The firm’s analysis focused on MercadoLibre’s recent decision to lower the free shipping threshold in Brazil, a move that has generated significant investor interest regarding both financial impacts and strategic implications. This strategic move comes as the company demonstrates strong revenue growth of 35.8% over the last twelve months, with total revenue reaching $24.1 billion.
Benchmark acknowledged that while this strategy is expected to increase near-term costs and introduce greater market variability, the firm agrees with MercadoLibre’s assessment that the Brazilian market is prepared for deeper online penetration.
The research note indicated that Benchmark’s recent meeting with MercadoLibre’s management reinforced their belief that collective actions by market leaders would likely accelerate online adoption in the region.
Benchmark concluded that the expansion of the overall market could ultimately benefit leading players like MercadoLibre , despite the short-term cost implications of the free shipping threshold reduction.

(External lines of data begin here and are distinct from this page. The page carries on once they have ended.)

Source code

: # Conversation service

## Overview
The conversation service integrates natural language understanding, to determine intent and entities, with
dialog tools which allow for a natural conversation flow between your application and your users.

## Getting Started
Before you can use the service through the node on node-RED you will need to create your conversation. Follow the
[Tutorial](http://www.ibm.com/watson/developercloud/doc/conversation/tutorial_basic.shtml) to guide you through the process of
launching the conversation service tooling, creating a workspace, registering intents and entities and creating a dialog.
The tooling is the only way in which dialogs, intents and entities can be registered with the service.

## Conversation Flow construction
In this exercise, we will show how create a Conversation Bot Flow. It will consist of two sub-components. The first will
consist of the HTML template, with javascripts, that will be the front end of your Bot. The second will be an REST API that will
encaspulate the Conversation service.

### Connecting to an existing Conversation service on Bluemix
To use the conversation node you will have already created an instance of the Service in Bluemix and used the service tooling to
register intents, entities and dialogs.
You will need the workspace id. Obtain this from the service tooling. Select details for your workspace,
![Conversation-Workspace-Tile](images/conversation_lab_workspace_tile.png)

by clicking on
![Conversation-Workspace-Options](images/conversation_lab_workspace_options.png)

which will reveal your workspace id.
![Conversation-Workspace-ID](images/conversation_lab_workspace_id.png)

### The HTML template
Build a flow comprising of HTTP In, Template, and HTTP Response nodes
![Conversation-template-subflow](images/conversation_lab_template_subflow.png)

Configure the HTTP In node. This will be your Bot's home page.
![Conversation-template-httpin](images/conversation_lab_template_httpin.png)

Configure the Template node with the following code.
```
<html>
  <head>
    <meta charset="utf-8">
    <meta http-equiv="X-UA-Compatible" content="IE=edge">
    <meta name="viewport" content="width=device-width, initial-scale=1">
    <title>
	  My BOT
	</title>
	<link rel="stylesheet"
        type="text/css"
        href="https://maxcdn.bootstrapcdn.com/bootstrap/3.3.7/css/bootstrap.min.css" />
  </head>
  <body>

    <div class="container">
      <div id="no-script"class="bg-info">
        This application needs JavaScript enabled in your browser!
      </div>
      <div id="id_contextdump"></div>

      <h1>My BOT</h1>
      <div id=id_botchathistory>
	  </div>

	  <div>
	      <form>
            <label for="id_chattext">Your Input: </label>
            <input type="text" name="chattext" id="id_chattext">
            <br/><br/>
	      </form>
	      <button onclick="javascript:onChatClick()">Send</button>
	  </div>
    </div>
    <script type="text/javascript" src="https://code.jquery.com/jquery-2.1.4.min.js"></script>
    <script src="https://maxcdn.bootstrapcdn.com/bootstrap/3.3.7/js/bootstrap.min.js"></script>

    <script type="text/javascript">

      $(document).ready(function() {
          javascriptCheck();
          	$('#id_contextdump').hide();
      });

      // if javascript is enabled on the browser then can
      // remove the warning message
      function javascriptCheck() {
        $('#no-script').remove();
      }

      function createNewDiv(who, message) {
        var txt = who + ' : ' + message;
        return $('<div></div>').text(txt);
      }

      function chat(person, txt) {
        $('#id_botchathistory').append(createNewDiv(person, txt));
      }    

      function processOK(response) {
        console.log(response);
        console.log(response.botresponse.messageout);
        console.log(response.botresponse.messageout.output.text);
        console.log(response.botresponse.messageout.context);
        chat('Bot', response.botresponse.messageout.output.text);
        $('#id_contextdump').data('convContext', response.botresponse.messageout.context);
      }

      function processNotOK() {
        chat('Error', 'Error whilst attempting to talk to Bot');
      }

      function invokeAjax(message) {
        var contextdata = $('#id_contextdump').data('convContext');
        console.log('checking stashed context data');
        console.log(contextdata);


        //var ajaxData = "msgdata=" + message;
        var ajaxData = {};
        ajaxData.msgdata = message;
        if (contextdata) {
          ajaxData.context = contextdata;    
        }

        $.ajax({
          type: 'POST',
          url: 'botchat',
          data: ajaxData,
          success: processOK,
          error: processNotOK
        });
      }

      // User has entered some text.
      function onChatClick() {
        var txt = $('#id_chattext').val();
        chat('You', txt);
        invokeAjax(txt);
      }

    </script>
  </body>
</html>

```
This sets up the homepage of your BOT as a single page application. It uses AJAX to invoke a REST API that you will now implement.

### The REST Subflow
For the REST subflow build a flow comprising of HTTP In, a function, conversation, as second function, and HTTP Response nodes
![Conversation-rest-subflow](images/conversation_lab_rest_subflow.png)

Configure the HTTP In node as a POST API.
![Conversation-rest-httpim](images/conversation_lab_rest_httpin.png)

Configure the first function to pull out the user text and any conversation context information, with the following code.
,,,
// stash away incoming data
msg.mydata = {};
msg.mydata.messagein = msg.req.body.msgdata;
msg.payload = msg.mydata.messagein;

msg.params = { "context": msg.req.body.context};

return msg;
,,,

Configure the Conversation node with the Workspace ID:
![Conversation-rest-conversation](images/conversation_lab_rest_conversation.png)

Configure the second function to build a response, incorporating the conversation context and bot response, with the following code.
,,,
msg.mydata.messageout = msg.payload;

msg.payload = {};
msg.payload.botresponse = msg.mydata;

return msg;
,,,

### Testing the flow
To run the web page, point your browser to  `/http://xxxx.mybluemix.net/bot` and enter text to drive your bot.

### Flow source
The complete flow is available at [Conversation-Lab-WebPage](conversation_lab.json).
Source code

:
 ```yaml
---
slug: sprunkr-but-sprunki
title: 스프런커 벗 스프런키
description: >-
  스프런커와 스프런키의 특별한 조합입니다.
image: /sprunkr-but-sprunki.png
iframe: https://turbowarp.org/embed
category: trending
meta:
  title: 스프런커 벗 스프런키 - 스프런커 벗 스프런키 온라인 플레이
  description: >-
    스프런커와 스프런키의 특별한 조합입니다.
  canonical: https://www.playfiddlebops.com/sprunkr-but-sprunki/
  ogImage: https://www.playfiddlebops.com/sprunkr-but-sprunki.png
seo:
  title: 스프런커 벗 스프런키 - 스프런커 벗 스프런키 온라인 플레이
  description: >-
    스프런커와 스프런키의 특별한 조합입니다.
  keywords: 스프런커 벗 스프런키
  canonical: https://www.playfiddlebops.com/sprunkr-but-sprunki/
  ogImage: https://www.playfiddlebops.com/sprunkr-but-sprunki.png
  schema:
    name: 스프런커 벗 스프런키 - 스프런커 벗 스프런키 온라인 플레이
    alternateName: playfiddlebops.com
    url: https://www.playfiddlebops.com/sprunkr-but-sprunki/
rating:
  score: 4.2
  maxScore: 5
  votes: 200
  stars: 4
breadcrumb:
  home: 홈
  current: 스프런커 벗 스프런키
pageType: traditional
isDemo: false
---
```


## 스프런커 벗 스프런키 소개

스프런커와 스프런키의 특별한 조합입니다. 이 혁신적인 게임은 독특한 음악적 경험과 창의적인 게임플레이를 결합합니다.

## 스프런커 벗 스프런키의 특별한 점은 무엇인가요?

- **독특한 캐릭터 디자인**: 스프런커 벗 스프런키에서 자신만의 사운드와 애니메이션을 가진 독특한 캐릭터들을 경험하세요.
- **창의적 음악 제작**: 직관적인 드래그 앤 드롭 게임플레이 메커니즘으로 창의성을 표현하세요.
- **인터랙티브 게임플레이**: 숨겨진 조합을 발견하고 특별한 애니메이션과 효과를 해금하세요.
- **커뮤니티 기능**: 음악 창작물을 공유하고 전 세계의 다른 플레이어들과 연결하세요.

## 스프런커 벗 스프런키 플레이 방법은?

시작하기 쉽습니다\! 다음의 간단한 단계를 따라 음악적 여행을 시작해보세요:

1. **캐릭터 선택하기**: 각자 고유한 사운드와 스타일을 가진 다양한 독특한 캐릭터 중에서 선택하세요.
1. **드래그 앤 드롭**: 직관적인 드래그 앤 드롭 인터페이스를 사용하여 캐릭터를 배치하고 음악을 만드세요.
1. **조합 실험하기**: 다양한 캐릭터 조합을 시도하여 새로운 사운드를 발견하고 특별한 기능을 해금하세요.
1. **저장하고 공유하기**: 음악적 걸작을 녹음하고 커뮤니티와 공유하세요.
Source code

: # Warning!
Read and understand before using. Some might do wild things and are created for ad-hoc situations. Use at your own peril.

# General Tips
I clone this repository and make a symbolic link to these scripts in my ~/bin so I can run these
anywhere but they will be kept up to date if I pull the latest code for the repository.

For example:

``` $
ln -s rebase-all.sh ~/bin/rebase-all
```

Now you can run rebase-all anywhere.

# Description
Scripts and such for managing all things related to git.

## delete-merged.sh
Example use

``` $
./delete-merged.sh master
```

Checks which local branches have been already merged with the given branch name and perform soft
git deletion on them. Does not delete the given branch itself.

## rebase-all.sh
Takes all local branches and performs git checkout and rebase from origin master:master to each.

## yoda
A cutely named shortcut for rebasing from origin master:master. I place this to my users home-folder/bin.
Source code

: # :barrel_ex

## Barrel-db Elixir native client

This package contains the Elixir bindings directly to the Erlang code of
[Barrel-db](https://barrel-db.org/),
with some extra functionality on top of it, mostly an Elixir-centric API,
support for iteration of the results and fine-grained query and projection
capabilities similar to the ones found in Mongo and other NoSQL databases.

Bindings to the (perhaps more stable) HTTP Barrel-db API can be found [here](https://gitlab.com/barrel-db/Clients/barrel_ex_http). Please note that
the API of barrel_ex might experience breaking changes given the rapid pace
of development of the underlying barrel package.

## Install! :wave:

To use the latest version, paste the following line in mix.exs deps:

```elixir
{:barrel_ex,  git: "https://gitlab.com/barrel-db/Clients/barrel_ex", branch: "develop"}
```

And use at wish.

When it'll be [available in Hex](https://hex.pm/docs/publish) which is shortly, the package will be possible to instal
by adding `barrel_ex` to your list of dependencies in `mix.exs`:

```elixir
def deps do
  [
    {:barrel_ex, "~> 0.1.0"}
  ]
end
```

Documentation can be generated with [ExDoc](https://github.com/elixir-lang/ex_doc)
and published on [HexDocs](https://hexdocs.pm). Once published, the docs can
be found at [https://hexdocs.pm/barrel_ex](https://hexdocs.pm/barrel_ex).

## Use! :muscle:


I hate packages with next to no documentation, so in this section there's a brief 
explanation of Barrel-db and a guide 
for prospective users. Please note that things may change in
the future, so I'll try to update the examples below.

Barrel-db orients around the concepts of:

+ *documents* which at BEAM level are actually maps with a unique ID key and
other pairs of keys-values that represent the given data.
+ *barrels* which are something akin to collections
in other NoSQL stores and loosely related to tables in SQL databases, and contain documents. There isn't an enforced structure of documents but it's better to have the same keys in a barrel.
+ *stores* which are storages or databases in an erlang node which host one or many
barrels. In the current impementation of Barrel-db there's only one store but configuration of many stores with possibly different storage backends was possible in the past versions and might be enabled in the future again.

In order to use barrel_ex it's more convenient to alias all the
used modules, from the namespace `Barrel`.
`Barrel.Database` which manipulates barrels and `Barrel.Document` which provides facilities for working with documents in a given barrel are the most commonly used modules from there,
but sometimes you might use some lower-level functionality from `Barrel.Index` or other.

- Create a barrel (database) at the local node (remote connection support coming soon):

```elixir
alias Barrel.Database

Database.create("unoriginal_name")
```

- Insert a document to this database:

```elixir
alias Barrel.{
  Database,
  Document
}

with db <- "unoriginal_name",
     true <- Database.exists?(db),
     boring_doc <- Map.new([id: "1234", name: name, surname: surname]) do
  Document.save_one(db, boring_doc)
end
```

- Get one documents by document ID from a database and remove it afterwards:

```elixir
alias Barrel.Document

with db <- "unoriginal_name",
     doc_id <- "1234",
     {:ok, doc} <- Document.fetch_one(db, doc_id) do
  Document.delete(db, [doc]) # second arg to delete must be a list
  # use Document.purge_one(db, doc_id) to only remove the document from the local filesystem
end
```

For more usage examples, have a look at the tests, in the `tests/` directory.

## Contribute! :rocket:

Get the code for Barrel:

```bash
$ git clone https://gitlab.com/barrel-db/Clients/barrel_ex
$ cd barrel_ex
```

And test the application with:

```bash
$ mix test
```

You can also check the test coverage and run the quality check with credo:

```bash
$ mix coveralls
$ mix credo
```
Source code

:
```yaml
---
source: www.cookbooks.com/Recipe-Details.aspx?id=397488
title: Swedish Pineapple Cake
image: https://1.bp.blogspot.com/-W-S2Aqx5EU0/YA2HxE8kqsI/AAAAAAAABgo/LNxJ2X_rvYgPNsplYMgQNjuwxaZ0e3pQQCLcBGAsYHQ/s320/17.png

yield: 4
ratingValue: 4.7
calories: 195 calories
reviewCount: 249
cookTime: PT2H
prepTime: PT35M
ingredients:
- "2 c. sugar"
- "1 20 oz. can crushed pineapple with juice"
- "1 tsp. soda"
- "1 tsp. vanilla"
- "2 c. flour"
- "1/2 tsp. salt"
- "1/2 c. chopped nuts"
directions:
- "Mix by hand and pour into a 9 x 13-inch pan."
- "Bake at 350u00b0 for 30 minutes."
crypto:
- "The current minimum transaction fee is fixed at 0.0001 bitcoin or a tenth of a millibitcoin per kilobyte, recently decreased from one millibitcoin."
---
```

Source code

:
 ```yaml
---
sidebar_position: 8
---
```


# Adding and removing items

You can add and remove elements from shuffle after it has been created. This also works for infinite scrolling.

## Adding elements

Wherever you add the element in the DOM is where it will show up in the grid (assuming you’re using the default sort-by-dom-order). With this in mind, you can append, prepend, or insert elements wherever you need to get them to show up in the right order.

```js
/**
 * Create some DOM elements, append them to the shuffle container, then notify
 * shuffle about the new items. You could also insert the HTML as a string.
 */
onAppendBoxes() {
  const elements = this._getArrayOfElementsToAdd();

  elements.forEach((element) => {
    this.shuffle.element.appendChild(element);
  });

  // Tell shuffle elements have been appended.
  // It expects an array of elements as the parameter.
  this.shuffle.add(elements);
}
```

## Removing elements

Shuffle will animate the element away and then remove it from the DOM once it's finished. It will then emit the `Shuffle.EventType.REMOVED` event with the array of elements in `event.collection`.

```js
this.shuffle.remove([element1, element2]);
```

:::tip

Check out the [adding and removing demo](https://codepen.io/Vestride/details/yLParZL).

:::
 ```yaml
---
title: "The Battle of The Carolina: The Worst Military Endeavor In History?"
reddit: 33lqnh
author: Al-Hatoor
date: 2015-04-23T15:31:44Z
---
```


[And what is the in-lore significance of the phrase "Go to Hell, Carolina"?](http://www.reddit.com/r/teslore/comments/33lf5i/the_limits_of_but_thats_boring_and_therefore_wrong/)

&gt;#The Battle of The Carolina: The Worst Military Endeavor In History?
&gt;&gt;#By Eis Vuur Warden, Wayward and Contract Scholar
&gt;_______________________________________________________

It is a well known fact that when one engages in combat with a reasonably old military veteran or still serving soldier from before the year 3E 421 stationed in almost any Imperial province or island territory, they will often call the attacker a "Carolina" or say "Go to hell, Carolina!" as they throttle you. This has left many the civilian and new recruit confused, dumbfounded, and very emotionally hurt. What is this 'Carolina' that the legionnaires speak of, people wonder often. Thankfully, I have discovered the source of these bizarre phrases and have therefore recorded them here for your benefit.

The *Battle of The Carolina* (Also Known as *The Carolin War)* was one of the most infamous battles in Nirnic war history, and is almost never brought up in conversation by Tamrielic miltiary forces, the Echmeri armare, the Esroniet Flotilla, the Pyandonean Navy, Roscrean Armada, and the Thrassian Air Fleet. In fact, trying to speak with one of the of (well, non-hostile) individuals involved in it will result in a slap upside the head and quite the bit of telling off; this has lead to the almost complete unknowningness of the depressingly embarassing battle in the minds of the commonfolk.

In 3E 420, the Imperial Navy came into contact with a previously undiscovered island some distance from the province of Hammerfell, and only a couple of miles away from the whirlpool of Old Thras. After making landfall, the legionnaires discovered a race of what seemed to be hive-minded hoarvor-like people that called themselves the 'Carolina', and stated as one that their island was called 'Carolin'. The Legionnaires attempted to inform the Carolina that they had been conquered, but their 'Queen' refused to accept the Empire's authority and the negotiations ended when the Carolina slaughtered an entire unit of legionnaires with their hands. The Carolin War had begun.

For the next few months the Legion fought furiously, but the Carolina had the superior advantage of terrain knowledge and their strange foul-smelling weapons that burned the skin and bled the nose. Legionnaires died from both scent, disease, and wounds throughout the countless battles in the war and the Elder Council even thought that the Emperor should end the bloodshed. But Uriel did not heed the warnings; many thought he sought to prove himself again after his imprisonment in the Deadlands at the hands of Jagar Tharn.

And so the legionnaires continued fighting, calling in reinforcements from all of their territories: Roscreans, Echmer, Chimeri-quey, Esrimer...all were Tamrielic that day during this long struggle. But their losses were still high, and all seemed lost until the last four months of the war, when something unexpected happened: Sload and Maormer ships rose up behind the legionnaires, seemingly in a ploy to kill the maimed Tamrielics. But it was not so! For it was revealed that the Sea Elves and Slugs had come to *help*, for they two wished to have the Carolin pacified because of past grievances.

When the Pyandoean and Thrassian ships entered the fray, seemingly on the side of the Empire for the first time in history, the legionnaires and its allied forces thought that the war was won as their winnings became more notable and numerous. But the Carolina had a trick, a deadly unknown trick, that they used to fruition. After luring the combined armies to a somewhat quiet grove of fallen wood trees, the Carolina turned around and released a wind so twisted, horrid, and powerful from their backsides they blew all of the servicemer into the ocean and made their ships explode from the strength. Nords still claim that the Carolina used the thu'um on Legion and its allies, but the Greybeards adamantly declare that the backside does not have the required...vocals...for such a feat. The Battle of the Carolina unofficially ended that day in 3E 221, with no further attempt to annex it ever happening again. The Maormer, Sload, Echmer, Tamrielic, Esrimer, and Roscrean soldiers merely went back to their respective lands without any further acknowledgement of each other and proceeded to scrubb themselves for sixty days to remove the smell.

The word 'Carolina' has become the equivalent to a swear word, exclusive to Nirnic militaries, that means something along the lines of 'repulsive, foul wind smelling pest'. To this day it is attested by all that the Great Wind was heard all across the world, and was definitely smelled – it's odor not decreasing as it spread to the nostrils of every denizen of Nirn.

In other recent news, MercadoLibre Inc. reported its second-quarter 2025 earnings, showcasing a mixed financial performance. The company’s earnings per share (EPS) were $10.31, which fell short of the anticipated $12.21, resulting in a 15.56% negative surprise. However, revenue figures were more favorable, as the company reported $6.79 billion, surpassing the forecast of $6.59 billion, marking a 3.03% positive surprise. Despite the EPS shortfall, the revenue growth highlights a robust performance in other areas of the business. These recent developments reflect the company’s ongoing efforts to strengthen its financial position. Investors may find the revenue beat encouraging, even as the EPS miss suggests areas for potential improvement. No analyst upgrades or downgrades were mentioned in the latest updates.